The problem
Your answer should be one number: how many lines below have the word "large".

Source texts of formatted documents
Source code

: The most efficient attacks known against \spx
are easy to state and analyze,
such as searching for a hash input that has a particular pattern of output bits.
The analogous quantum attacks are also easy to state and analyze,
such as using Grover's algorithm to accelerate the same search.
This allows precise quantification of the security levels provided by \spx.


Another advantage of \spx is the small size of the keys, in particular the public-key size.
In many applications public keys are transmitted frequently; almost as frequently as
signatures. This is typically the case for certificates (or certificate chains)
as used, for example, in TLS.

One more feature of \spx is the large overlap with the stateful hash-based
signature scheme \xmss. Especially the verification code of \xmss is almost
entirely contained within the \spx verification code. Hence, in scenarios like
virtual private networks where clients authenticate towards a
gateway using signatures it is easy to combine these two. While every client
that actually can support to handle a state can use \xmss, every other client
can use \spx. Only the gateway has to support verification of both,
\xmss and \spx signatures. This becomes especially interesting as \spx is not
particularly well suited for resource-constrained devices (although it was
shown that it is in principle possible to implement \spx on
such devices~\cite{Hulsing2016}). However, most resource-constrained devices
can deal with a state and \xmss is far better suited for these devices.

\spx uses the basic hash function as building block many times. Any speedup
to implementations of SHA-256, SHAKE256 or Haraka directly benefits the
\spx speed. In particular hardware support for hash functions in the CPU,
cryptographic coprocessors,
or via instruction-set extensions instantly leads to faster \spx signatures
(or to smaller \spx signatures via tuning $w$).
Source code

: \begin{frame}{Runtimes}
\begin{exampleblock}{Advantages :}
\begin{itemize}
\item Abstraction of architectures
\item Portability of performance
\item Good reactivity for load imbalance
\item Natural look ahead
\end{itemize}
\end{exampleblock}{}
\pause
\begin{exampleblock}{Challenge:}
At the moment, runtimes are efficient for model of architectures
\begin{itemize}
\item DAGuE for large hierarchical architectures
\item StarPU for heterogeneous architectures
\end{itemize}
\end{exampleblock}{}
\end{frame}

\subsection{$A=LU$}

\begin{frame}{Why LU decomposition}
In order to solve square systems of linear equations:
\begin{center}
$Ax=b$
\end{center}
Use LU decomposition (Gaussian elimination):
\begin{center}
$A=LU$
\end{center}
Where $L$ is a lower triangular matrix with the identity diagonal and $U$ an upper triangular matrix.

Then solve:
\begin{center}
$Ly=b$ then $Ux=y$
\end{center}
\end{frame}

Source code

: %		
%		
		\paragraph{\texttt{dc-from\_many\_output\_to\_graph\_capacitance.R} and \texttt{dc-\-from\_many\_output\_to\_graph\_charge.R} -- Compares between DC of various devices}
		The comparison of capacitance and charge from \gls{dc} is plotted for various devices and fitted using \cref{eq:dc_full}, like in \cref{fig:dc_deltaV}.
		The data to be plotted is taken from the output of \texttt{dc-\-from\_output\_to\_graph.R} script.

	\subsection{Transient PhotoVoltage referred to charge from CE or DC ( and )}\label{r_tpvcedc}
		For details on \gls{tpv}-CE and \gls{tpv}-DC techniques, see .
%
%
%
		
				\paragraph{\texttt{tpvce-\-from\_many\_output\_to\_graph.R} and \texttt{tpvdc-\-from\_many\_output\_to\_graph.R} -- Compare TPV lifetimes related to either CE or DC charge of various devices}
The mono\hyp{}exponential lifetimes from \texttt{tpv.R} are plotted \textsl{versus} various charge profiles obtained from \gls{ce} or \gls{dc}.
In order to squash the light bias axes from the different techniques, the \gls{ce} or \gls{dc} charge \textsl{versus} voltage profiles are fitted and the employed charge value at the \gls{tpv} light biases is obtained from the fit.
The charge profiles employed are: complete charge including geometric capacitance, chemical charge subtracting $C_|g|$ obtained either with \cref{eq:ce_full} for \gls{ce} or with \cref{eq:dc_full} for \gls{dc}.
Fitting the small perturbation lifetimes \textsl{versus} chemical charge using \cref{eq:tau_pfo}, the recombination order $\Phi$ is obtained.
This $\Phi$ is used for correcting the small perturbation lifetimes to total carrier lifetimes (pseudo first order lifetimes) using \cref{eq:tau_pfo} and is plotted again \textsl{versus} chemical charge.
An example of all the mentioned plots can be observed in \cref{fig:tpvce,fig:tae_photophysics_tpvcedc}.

...

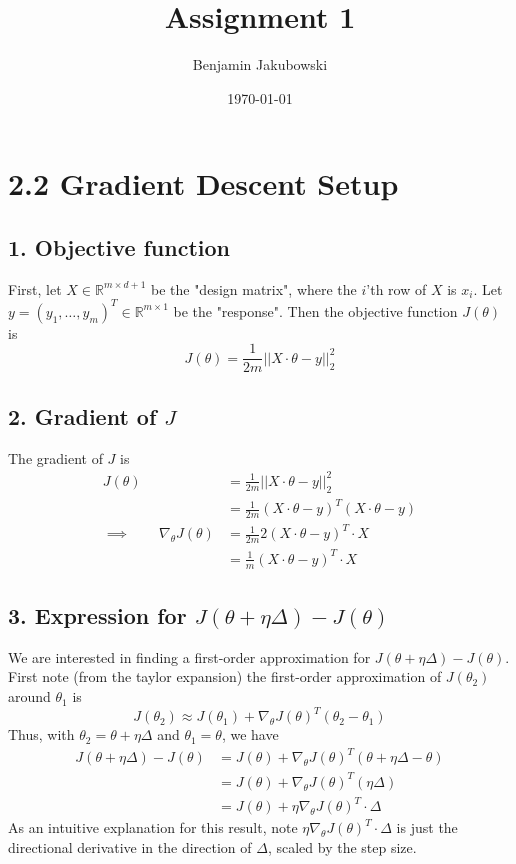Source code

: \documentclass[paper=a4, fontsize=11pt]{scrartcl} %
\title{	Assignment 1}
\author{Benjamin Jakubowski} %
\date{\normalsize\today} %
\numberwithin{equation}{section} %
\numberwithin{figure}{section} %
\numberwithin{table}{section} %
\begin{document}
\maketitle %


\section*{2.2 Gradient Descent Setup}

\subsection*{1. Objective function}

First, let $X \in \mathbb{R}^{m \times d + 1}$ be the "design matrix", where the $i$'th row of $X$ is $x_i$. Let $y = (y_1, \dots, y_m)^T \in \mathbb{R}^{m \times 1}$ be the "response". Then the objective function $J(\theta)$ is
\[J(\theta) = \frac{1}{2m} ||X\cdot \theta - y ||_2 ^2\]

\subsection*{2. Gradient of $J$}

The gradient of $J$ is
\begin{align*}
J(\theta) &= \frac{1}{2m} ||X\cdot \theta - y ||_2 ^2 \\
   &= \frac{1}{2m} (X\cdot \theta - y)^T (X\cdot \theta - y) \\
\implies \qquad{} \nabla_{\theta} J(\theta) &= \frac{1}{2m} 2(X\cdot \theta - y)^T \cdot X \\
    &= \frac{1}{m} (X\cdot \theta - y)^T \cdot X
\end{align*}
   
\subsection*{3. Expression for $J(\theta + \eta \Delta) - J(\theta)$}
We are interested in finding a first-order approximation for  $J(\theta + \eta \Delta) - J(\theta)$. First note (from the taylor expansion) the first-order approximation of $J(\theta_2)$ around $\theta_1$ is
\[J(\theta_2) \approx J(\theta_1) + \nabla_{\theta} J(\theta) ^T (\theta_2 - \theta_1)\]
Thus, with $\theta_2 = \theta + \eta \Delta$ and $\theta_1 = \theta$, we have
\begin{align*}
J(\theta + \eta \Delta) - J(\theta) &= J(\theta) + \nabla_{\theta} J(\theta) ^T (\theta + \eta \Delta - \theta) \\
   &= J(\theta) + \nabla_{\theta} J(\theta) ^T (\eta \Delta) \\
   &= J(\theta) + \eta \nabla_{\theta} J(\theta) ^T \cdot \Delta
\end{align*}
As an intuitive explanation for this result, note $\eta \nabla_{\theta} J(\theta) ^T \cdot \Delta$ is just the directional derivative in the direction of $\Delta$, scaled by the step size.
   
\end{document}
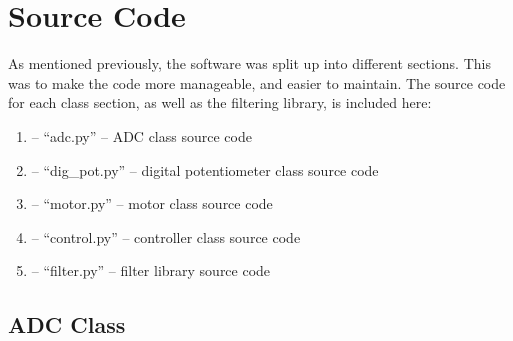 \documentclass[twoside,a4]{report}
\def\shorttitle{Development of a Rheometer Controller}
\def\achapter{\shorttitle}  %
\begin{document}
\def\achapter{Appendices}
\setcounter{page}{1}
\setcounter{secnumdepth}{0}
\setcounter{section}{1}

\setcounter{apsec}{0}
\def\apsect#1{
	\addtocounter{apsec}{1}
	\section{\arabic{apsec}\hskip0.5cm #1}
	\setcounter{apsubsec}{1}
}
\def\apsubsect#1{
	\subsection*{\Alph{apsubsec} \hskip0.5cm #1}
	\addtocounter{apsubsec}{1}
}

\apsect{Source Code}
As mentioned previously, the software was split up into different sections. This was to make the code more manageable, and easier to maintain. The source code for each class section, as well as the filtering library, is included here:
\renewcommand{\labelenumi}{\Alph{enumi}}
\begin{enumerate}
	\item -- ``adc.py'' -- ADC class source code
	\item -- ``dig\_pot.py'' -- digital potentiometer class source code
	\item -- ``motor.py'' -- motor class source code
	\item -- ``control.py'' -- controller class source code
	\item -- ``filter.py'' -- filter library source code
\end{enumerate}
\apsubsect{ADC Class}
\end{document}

Answer to the problem
2